Jumping on Moving Earth
Would a person jumping on the ground have any effect
what-so-ever on the movement of the earth? My friend has stated that it
would move the earth beacuse of Newton's Law (actions having equal). My
argument is that the earth is not a stationary dead object, it is living
with millions of events happening all the time ie volcanoes, etc., and it
is also moving through space.
All this would mean an action by one timy object such as a person jumping
would have almost 0 effect, perhaps
According to Newton's Law of action-reaction, the earth will necessarily
accelerate in response to a person jumping. This acceleration is very
small. Since your number does not have a unit, it is difficult to
determine just what you mean. The accerlation of the earth can simply be
calculated using Newton's Second Law, f=ma. Here, f is the net force, m is
the mass, and a is the acceleration. Since the forces acting on the person
and the earth, we have:
f earth = f person
By substitution, it follows that:
(ma) earth = (ma) person
In a pictorial way, since the mass of the earth is huge, the acceleration
of the person must be huge, or:
(Ma) earth = (mA) person
Numerically, we have:
(5.97 * 10^24 kg)a = (50 kg)(2 m/s/s)
This gives the acceleration of the earth as about 1.68 * 10^-23 m/s/s
Clearly this is a very small number, and with current technology cannot
even be detected.
I would suggest that you look at the discussion in Paul Hewitt's
_Conceptual Physics_ book, in his discussion on Newton's Laws. The web sites:
may also help you.
Nathan A. Unterman
You and your friend are both right. As your friend understands, when you
jump away from the earth, you are also pushing the earth away from you. As
you understand, this effect is extremely small. Both you and the earth
will be given the same change in momentum, in opposite directions.
Momentum is equal to mass times velocity. Let's estimate the mass of a
human as about 70 kg (about 154 lb). The mass of the earth is about 6 x
10^24 kg. So, the mass of the earth is around 10^23 times more than the
mass of a human. This means that when you jump, you push the earth away
from you at 1/10^23 the velocity that you are moving. This is not a big
effect, and it's probably not a measureable effect, but it's bigger than
the approximately 1/10^100 difference that you estimated.

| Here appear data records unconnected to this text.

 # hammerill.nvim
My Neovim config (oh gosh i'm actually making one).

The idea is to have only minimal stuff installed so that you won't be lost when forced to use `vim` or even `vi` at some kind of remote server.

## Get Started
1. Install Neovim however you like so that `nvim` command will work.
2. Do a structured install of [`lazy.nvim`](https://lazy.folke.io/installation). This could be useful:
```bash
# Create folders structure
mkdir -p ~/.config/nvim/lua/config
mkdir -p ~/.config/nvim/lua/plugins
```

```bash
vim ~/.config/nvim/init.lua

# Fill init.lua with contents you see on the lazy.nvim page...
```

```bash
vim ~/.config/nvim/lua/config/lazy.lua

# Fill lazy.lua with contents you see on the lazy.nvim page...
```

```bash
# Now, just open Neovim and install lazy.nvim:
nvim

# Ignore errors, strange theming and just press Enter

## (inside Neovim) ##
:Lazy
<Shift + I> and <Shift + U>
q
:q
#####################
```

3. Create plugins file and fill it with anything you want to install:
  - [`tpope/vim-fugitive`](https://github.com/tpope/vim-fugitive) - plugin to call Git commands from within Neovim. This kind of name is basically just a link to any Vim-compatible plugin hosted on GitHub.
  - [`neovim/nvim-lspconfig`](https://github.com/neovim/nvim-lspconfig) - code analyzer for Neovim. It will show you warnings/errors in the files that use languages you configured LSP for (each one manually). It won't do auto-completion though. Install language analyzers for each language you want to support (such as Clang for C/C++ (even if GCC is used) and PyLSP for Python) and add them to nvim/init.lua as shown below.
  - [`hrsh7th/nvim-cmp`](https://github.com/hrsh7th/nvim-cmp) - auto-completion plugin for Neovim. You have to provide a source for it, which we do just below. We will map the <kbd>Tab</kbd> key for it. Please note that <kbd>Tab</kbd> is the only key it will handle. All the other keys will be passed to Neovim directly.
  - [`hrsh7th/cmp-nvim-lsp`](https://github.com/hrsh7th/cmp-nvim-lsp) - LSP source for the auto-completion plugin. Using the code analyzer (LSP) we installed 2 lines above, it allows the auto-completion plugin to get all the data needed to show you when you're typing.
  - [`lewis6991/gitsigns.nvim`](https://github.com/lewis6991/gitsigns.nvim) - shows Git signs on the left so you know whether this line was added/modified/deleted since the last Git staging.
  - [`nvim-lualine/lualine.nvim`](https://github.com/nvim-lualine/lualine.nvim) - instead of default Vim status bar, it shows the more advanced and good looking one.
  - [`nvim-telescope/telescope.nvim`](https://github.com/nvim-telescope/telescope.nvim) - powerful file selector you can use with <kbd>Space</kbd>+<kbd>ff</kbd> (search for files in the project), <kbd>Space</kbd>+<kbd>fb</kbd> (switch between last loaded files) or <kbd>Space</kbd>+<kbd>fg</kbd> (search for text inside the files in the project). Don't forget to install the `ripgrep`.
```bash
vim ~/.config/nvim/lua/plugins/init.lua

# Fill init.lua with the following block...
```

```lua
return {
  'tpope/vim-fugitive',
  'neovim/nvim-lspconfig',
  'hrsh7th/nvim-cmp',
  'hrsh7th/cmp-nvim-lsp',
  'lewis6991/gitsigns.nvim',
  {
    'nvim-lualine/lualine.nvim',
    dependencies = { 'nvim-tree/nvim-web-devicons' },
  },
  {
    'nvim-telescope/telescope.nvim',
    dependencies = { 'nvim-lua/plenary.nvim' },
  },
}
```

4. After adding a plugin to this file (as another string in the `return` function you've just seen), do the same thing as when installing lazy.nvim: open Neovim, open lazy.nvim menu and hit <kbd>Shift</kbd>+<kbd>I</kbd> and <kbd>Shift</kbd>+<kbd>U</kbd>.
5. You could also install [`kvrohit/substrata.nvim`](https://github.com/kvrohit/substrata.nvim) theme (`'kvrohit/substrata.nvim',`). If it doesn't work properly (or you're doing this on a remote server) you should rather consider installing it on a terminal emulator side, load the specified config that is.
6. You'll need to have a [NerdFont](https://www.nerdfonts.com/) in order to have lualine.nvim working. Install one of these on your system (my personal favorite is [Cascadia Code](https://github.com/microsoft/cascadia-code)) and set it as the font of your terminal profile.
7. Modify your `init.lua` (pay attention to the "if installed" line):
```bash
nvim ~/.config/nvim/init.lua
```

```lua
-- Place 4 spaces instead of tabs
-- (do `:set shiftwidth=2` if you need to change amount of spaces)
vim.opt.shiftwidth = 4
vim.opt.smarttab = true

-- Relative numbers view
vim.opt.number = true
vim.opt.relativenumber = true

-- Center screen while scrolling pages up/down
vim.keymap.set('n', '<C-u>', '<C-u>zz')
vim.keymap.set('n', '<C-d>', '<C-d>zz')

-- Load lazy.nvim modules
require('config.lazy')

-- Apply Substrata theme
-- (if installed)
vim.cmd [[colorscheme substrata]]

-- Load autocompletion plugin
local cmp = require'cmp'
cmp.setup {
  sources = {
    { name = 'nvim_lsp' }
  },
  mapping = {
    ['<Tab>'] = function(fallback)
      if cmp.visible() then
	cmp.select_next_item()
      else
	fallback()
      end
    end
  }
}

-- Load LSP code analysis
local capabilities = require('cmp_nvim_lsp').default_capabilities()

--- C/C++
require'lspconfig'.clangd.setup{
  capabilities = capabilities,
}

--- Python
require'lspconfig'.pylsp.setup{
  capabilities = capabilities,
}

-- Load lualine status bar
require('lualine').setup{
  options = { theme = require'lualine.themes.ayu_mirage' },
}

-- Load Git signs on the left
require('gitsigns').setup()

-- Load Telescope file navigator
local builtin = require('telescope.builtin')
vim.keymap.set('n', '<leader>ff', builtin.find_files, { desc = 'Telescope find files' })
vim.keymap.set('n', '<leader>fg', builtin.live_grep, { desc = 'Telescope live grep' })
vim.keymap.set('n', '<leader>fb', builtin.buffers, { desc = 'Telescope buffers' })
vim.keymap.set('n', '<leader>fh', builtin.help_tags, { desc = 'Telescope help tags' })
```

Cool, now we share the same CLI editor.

Richard Barrans Jr., Ph.D.
Physics would state that momentum is conserved in a closed system. If you
up, you must push the earth back the "other way". However the effect is so
ridiculously small as to be impossiible to measure, so in a sense you are
correct as well. I guess if something really big was thrown off the earth,
the earth would change in its orbit, say something the size of the moon. So
don't worry to much about jumping!
Dr. S. Ross
Your friend's argument is simple, to the point, and correct.
Furthermore, his key statement -- that every force generates an
opposing force -- is experimentally verified by your daily
experiences. If you catch a ball, doesn't your hand move backward?
When the cat jumps off your lap, don't you feel a downward push?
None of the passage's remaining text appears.